A description of the different classes and series (if any) of the Corporation’s capital stock, and a statement of the relative powers, designations, preferences and rights of the shares of each class and series (if any) of capital stock, and the qualifications, limitations or restrictions thereof, are as follows:

Section 2. Designated Common Stock. Shares of Common Stock not at the time designated as shares of a particular series, pursuant to this Article V or any other provision of these Amended and Restated Articles of Incorporation (these “Articles of Incorporation”), may be issued from time to time in one or more designated series. The Board may determine, in whole or in part, the preferences, voting powers, qualifications and special or relative rights or privileges of any such series before the issuance of any shares of that series. The Board shall determine the number of shares constituting each series of Common Stock and each series shall have a distinguishing designation.

Section 3. Undesignated Common Stock. Shares of Common Stock not at the time designated as shares of a particular series, pursuant to this Article V or any other provision of these Articles of Incorporation, may be issued from time to time without any distinctive designation. Such undesignated Common Stock is referred to herein as “Common Stock”. Except as provided in these Articles of Incorporation or the designation of any series or class of capital stock, the holders of the Common Stock shall exclusively possess all voting power. Subject to the provisions of these Articles of Incorporation, each holder of shares of Common Stock shall be entitled to one vote for each share held by such holder.
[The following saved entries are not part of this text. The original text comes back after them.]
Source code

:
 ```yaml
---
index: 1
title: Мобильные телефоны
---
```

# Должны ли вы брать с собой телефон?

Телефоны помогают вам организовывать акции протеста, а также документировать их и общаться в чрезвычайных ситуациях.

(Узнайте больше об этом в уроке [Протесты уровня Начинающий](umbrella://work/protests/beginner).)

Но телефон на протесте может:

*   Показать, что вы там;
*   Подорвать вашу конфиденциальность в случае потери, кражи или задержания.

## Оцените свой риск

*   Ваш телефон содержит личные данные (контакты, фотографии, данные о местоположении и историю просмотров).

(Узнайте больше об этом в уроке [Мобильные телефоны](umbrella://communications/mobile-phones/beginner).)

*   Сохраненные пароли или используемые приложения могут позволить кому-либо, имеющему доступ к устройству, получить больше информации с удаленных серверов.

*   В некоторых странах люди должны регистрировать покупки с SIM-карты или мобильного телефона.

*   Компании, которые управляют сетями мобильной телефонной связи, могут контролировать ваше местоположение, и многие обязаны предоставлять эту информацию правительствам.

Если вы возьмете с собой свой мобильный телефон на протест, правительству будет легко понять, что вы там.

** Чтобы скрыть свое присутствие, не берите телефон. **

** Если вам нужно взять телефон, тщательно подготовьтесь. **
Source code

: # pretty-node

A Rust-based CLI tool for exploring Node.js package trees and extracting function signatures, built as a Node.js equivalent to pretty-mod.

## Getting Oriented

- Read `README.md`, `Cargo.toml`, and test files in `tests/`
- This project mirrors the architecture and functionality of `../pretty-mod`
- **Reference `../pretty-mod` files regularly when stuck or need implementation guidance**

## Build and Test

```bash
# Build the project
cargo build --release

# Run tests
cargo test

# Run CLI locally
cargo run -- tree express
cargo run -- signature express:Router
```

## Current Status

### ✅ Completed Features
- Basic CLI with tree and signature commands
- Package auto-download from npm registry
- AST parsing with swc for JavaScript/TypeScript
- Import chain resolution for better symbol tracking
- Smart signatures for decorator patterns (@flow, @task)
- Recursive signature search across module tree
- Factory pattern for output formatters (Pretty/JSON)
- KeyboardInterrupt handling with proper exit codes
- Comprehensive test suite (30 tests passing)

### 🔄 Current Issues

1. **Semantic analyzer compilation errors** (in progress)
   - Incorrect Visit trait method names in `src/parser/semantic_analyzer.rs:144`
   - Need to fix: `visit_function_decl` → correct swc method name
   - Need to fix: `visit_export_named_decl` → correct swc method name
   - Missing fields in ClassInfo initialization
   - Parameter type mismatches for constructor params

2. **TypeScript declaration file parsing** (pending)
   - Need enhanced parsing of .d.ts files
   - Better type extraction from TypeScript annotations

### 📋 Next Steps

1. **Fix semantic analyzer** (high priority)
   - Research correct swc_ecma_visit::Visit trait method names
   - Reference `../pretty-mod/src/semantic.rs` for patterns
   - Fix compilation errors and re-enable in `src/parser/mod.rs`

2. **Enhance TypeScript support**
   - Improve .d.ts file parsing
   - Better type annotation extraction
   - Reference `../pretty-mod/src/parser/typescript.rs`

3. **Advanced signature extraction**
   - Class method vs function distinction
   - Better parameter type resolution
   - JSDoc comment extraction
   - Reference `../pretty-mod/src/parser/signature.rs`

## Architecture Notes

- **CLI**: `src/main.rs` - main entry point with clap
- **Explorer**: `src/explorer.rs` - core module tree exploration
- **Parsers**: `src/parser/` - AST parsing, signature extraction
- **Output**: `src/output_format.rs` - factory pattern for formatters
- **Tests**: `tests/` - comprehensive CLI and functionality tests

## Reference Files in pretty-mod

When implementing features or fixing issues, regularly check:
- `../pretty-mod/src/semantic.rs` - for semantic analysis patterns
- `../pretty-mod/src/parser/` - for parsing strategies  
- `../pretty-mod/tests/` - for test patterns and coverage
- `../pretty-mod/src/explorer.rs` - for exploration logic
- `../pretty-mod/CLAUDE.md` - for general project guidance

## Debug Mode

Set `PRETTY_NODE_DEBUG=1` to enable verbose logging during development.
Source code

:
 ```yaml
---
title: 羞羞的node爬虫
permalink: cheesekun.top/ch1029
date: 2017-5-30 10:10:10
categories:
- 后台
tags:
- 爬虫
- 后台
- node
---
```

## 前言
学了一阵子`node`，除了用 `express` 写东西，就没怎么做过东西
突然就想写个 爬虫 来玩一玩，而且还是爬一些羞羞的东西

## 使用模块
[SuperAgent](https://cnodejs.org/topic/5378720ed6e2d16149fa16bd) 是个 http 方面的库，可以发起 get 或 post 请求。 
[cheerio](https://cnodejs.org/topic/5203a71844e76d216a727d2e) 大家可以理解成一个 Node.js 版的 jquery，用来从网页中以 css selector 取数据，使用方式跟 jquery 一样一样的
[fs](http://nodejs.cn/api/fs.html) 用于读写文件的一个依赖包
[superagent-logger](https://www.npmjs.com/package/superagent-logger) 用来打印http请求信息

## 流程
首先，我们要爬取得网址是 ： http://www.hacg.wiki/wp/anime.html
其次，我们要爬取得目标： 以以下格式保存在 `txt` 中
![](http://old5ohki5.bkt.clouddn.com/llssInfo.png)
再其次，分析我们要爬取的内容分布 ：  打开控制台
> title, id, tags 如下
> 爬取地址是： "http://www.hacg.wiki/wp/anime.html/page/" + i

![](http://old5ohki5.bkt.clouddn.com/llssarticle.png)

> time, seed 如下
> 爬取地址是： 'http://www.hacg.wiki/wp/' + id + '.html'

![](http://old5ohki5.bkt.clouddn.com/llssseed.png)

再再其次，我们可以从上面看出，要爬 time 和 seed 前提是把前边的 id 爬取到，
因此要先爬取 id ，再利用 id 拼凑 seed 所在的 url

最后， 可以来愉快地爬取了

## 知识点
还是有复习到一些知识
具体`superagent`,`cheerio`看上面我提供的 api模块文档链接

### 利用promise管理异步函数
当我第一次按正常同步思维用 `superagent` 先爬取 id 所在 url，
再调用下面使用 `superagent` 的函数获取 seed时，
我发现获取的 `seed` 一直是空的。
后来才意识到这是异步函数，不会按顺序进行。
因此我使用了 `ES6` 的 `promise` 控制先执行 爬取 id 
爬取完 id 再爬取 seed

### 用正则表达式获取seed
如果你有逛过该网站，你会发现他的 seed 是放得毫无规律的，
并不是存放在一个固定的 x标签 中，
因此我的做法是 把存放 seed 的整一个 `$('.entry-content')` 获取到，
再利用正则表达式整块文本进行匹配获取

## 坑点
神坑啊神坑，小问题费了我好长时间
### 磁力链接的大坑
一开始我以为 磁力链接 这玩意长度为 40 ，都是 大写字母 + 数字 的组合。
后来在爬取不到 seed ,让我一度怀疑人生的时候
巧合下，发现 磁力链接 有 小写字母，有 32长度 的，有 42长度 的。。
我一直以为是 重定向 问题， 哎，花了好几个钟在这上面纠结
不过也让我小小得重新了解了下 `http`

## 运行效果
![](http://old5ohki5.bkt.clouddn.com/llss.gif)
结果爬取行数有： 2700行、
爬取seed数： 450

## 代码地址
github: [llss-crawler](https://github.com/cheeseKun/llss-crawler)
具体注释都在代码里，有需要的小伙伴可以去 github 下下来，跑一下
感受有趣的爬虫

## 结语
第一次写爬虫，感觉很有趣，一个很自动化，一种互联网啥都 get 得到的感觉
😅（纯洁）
Whenever there shall have been paid, or declared and set aside for payment, to the holders of the outstanding shares of any class or series of stock having preference over the Common Stock as to the payment of dividends, the full amount of dividends and sinking fund or retirement fund or other retirement payments, if any, to which such holders are respectively entitled in preference to the Common Stock, then dividends may be paid on the Common Stock, and on any class or series of stock entitled to participate therewith as to dividends, out of any assets legally available for the payment of dividends, but only when and as declared by the Board.

In the event of any liquidation, dissolution or winding up of the Corporation, after there shall have been paid, or declared and set aside for payment, to the holders of the outstanding shares of any class having preference over the Common Stock in any such event, the full preferential amounts to which they are respectively entitled, the holders of the Common Stock and of any class or series of stock entitled to participate therewith, in whole or in part, as to distribution of assets shall be entitled, after payment or provision for payment of all debts and liabilities of the Corporation, to receive the remaining assets of the Corporation available for distribution, in cash or in kind.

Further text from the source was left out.